## Items from a data source
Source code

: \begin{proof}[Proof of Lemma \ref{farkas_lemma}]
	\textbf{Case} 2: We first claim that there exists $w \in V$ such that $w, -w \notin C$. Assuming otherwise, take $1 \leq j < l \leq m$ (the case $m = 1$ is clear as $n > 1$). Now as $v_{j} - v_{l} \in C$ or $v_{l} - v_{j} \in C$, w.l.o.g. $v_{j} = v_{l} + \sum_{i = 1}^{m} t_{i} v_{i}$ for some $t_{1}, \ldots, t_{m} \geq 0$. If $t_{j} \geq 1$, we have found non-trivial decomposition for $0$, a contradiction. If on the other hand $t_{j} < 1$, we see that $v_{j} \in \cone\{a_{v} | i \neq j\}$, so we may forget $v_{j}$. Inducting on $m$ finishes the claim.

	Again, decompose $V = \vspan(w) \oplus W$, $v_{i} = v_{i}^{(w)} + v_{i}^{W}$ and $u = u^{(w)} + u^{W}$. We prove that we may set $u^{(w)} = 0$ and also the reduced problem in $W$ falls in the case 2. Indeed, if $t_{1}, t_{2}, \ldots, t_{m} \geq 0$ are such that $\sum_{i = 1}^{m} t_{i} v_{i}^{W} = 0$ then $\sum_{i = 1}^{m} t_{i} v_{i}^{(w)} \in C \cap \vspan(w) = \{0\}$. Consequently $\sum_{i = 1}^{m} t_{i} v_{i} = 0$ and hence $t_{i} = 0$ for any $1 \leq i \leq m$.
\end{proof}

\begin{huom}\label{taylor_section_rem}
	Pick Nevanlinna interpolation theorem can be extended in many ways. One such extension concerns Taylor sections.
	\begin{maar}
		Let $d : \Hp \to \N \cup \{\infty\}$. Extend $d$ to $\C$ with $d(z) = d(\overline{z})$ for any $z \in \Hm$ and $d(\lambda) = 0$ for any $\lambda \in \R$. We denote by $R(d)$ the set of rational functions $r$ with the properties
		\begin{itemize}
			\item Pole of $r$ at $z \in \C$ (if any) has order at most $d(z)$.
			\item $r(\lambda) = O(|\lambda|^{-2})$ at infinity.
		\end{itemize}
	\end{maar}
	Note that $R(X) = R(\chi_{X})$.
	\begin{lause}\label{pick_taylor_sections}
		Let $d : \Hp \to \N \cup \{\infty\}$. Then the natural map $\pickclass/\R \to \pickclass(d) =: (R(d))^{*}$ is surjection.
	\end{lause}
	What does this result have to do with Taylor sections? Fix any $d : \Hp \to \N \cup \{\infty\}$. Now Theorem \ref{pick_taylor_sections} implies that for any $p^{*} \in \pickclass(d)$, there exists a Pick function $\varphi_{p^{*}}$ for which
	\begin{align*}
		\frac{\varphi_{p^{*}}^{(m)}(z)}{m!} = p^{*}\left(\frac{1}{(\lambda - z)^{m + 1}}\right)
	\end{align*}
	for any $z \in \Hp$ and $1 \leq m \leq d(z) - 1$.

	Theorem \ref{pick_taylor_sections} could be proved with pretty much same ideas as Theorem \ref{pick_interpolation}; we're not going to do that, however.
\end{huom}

## BRIEF
Among the records, find the lines that contain "huom" and copy each of them.

## EXERCISE RESULT
\begin{huom}\label{taylor_section_rem}
\end{huom}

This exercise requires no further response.